====== Task material

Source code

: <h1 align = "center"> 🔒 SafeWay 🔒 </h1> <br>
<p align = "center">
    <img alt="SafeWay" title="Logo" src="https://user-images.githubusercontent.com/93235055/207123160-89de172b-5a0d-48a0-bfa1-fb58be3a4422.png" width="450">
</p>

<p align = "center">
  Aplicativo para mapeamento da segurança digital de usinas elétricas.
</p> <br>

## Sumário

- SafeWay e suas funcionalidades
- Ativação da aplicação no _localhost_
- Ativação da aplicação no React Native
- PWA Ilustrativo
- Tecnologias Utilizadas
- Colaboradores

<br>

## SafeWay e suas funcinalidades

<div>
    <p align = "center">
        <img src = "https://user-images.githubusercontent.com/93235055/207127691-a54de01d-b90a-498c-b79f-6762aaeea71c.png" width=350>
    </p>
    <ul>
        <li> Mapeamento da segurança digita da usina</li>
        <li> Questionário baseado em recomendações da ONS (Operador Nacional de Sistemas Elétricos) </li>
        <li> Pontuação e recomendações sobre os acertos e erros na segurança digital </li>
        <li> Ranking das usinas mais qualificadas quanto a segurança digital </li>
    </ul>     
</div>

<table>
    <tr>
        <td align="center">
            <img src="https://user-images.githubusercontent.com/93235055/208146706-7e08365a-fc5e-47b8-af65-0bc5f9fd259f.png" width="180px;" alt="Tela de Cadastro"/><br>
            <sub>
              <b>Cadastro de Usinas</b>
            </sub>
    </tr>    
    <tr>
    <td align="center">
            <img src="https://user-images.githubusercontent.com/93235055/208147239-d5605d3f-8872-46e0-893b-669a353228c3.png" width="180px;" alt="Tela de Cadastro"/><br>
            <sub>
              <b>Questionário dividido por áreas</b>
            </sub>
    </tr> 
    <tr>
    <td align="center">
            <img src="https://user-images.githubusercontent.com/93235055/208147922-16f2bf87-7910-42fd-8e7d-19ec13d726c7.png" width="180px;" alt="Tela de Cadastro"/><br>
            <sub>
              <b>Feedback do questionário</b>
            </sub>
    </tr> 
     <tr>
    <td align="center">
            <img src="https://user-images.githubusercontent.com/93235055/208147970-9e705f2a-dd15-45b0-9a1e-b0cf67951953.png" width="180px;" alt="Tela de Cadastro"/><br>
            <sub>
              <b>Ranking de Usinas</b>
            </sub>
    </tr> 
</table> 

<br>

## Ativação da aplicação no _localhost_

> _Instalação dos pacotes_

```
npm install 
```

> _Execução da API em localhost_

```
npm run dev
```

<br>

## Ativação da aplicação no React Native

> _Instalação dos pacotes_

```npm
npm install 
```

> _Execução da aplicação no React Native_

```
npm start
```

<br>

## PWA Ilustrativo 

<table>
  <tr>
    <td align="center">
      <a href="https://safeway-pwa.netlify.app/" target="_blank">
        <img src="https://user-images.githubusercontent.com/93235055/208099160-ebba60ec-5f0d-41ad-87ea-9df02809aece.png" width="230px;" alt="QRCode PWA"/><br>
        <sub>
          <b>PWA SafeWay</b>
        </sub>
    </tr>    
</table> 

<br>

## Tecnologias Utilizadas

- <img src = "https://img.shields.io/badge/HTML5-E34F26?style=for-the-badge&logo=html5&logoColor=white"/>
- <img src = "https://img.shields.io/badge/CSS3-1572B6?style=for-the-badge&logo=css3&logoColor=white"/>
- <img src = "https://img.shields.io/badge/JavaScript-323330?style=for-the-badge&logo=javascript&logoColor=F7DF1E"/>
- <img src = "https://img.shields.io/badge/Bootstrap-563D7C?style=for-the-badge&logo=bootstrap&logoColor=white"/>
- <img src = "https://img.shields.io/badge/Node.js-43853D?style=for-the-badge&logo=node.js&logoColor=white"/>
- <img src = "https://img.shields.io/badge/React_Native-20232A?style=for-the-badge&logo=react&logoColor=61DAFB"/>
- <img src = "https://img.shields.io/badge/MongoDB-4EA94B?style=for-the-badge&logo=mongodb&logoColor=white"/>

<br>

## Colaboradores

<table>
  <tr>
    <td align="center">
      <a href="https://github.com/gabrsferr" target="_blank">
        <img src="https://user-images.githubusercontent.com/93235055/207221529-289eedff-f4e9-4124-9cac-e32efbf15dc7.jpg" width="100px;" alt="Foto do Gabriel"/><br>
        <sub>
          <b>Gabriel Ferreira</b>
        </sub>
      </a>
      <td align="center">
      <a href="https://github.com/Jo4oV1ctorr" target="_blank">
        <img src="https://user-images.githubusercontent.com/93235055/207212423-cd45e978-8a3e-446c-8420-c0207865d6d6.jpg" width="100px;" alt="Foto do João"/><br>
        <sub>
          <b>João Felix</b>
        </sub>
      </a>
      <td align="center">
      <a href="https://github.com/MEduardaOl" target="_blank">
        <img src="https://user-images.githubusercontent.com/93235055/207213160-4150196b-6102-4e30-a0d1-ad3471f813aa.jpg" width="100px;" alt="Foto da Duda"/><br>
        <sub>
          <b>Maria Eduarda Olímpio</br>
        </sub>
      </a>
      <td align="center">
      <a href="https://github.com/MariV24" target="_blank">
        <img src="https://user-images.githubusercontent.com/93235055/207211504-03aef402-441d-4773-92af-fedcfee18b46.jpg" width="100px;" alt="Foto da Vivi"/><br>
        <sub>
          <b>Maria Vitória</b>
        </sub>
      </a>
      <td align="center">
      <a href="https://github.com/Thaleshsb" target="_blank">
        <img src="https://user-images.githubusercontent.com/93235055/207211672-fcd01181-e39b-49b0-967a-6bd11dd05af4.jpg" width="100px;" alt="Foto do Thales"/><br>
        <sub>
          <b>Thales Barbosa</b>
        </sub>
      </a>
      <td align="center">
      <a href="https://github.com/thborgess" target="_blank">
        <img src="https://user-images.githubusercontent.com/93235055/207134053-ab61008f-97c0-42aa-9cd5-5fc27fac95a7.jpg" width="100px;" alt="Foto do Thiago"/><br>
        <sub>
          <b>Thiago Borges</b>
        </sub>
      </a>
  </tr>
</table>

============

The records above must be repeated exactly, in their entirety.

Problem solution:
Source code

: <h1 align = "center"> 🔒 SafeWay 🔒 </h1> <br>
<p align = "center">
    <img alt="SafeWay" title="Logo" src="https://user-images.githubusercontent.com/93235055/207123160-89de172b-5a0d-48a0-bfa1-fb58be3a4422.png" width="450">
</p>

<p align = "center">
  Aplicativo para mapeamento da segurança digital de usinas elétricas.
</p> <br>

## Sumário

- SafeWay e suas funcionalidades
- Ativação da aplicação no _localhost_
- Ativação da aplicação no React Native
- PWA Ilustrativo
- Tecnologias Utilizadas
- Colaboradores

<br>

## SafeWay e suas funcinalidades

<div>
    <p align = "center">
        <img src = "https://user-images.githubusercontent.com/93235055/207127691-a54de01d-b90a-498c-b79f-6762aaeea71c.png" width=350>
    </p>
    <ul>
        <li> Mapeamento da segurança digita da usina</li>
        <li> Questionário baseado em recomendações da ONS (Operador Nacional de Sistemas Elétricos) </li>
        <li> Pontuação e recomendações sobre os acertos e erros na segurança digital </li>
        <li> Ranking das usinas mais qualificadas quanto a segurança digital </li>
    </ul>     
</div>

<table>
    <tr>
        <td align="center">
            <img src="https://user-images.githubusercontent.com/93235055/208146706-7e08365a-fc5e-47b8-af65-0bc5f9fd259f.png" width="180px;" alt="Tela de Cadastro"/><br>
            <sub>
              <b>Cadastro de Usinas</b>
            </sub>
    </tr>    
    <tr>
    <td align="center">
            <img src="https://user-images.githubusercontent.com/93235055/208147239-d5605d3f-8872-46e0-893b-669a353228c3.png" width="180px;" alt="Tela de Cadastro"/><br>
            <sub>
              <b>Questionário dividido por áreas</b>
            </sub>
    </tr> 
    <tr>
    <td align="center">
            <img src="https://user-images.githubusercontent.com/93235055/208147922-16f2bf87-7910-42fd-8e7d-19ec13d726c7.png" width="180px;" alt="Tela de Cadastro"/><br>
            <sub>
              <b>Feedback do questionário</b>
            </sub>
    </tr> 
     <tr>
    <td align="center">
            <img src="https://user-images.githubusercontent.com/93235055/208147970-9e705f2a-dd15-45b0-9a1e-b0cf67951953.png" width="180px;" alt="Tela de Cadastro"/><br>
            <sub>
              <b>Ranking de Usinas</b>
            </sub>
    </tr> 
</table> 

<br>

## Ativação da aplicação no _localhost_

> _Instalação dos pacotes_

```
npm install 
```

> _Execução da API em localhost_

```
npm run dev
```

<br>

## Ativação da aplicação no React Native

> _Instalação dos pacotes_

```npm
npm install 
```

> _Execução da aplicação no React Native_

```
npm start
```

<br>

## PWA Ilustrativo 

<table>
  <tr>
    <td align="center">
      <a href="https://safeway-pwa.netlify.app/" target="_blank">
        <img src="https://user-images.githubusercontent.com/93235055/208099160-ebba60ec-5f0d-41ad-87ea-9df02809aece.png" width="230px;" alt="QRCode PWA"/><br>
        <sub>
          <b>PWA SafeWay</b>
        </sub>
    </tr>    
</table> 

<br>

## Tecnologias Utilizadas

- <img src = "https://img.shields.io/badge/HTML5-E34F26?style=for-the-badge&logo=html5&logoColor=white"/>
- <img src = "https://img.shields.io/badge/CSS3-1572B6?style=for-the-badge&logo=css3&logoColor=white"/>
- <img src = "https://img.shields.io/badge/JavaScript-323330?style=for-the-badge&logo=javascript&logoColor=F7DF1E"/>
- <img src = "https://img.shields.io/badge/Bootstrap-563D7C?style=for-the-badge&logo=bootstrap&logoColor=white"/>
- <img src = "https://img.shields.io/badge/Node.js-43853D?style=for-the-badge&logo=node.js&logoColor=white"/>
- <img src = "https://img.shields.io/badge/React_Native-20232A?style=for-the-badge&logo=react&logoColor=61DAFB"/>
- <img src = "https://img.shields.io/badge/MongoDB-4EA94B?style=for-the-badge&logo=mongodb&logoColor=white"/>

<br>

## Colaboradores

<table>
  <tr>
    <td align="center">
      <a href="https://github.com/gabrsferr" target="_blank">
        <img src="https://user-images.githubusercontent.com/93235055/207221529-289eedff-f4e9-4124-9cac-e32efbf15dc7.jpg" width="100px;" alt="Foto do Gabriel"/><br>
        <sub>
          <b>Gabriel Ferreira</b>
        </sub>
      </a>
      <td align="center">
      <a href="https://github.com/Jo4oV1ctorr" target="_blank">
        <img src="https://user-images.githubusercontent.com/93235055/207212423-cd45e978-8a3e-446c-8420-c0207865d6d6.jpg" width="100px;" alt="Foto do João"/><br>
        <sub>
          <b>João Felix</b>
        </sub>
      </a>
      <td align="center">
      <a href="https://github.com/MEduardaOl" target="_blank">
        <img src="https://user-images.githubusercontent.com/93235055/207213160-4150196b-6102-4e30-a0d1-ad3471f813aa.jpg" width="100px;" alt="Foto da Duda"/><br>
        <sub>
          <b>Maria Eduarda Olímpio</br>
        </sub>
      </a>
      <td align="center">
      <a href="https://github.com/MariV24" target="_blank">
        <img src="https://user-images.githubusercontent.com/93235055/207211504-03aef402-441d-4773-92af-fedcfee18b46.jpg" width="100px;" alt="Foto da Vivi"/><br>
        <sub>
          <b>Maria Vitória</b>
        </sub>
      </a>
      <td align="center">
      <a href="https://github.com/Thaleshsb" target="_blank">
        <img src="https://user-images.githubusercontent.com/93235055/207211672-fcd01181-e39b-49b0-967a-6bd11dd05af4.jpg" width="100px;" alt="Foto do Thales"/><br>
        <sub>
          <b>Thales Barbosa</b>
        </sub>
      </a>
      <td align="center">
      <a href="https://github.com/thborgess" target="_blank">
        <img src="https://user-images.githubusercontent.com/93235055/207134053-ab61008f-97c0-42aa-9cd5-5fc27fac95a7.jpg" width="100px;" alt="Foto do Thiago"/><br>
        <sub>
          <b>Thiago Borges</b>
        </sub>
      </a>
  </tr>
</table>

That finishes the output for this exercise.